• [Your instructions] Find the word "version" in the data, then copy each line where it is found.

--- START ---

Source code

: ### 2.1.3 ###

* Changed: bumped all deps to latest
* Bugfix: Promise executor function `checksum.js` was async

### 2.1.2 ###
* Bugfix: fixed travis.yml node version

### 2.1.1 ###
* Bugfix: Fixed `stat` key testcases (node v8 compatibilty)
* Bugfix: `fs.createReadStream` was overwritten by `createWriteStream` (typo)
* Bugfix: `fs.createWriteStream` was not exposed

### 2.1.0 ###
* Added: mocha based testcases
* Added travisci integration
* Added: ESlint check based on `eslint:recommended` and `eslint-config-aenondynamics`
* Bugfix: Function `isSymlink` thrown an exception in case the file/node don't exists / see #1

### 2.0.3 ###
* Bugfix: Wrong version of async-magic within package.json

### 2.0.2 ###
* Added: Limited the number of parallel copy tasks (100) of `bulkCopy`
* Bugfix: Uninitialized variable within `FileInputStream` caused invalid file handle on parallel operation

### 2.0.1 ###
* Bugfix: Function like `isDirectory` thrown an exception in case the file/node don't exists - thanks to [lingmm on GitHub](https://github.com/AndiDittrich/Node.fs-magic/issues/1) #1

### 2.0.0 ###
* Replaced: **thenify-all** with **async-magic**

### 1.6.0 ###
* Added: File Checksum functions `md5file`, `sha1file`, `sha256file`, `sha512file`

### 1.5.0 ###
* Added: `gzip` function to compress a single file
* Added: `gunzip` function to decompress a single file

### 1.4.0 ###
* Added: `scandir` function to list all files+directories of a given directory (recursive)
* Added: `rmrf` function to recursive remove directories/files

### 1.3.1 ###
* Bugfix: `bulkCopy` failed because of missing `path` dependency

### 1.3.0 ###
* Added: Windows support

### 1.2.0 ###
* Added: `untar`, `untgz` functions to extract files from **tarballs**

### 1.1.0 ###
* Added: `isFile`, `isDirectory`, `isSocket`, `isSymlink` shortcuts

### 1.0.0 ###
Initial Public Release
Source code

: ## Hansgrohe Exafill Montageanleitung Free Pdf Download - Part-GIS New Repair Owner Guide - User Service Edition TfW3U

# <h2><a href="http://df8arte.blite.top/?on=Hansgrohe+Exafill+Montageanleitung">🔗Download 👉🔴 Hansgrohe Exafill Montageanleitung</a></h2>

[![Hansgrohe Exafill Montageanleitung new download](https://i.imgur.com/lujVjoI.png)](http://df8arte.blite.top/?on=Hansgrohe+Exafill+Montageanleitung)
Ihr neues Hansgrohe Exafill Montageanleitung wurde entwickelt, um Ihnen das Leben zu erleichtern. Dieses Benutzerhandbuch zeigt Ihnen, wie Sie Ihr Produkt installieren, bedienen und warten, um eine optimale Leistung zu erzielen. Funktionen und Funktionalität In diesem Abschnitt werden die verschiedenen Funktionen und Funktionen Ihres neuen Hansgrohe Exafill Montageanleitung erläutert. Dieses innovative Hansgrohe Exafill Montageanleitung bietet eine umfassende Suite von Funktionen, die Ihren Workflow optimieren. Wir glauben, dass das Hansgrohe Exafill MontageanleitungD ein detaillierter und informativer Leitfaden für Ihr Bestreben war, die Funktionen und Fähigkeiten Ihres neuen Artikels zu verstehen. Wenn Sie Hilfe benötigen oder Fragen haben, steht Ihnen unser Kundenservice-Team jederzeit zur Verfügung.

--- END ---

• [Completed task]
* Bugfix: fixed travis.yml node version
* Bugfix: Wrong version of async-magic within package.json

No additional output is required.